TASK OBJECTIVE
Among the lines below, take the one holding "Organic waste includes materials that", the one holding "### 8. How does", and all lines between them. Set them down exactly.

Stored data
= = = = = = =

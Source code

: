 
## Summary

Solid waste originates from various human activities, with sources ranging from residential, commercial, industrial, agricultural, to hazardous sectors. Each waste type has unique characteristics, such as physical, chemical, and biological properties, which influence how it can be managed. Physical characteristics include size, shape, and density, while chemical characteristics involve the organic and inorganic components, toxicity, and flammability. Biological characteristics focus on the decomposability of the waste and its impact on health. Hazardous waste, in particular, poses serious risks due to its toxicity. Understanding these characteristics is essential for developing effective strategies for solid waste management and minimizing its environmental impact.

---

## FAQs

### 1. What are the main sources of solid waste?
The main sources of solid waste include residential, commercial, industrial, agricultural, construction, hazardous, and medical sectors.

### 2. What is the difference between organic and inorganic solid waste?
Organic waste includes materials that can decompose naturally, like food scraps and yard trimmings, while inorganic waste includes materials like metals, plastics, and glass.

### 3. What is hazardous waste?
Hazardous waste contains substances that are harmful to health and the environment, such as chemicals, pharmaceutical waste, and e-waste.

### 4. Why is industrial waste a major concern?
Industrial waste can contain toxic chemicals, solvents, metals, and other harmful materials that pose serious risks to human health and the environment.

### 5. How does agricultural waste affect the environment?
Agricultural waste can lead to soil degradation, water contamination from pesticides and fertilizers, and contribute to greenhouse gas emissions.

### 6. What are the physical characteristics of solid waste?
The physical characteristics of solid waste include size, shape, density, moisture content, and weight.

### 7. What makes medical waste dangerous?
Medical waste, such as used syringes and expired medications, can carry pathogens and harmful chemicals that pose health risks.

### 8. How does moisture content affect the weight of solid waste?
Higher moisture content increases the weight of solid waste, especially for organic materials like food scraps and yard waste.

= = = = = = =

ANSWER TO THIS PROBLEM
Organic waste includes materials that can decompose naturally, like food scraps and yard trimmings, while inorganic waste includes materials like metals, plastics, and glass.

### 3. What is hazardous waste?
Hazardous waste contains substances that are harmful to health and the environment, such as chemicals, pharmaceutical waste, and e-waste.

### 4. Why is industrial waste a major concern?
Industrial waste can contain toxic chemicals, solvents, metals, and other harmful materials that pose serious risks to human health and the environment.

### 5. How does agricultural waste affect the environment?
Agricultural waste can lead to soil degradation, water contamination from pesticides and fertilizers, and contribute to greenhouse gas emissions.

### 6. What are the physical characteristics of solid waste?
The physical characteristics of solid waste include size, shape, density, moisture content, and weight.

### 7. What makes medical waste dangerous?
Medical waste, such as used syringes and expired medications, can carry pathogens and harmful chemicals that pose health risks.

### 8. How does moisture content affect the weight of solid waste?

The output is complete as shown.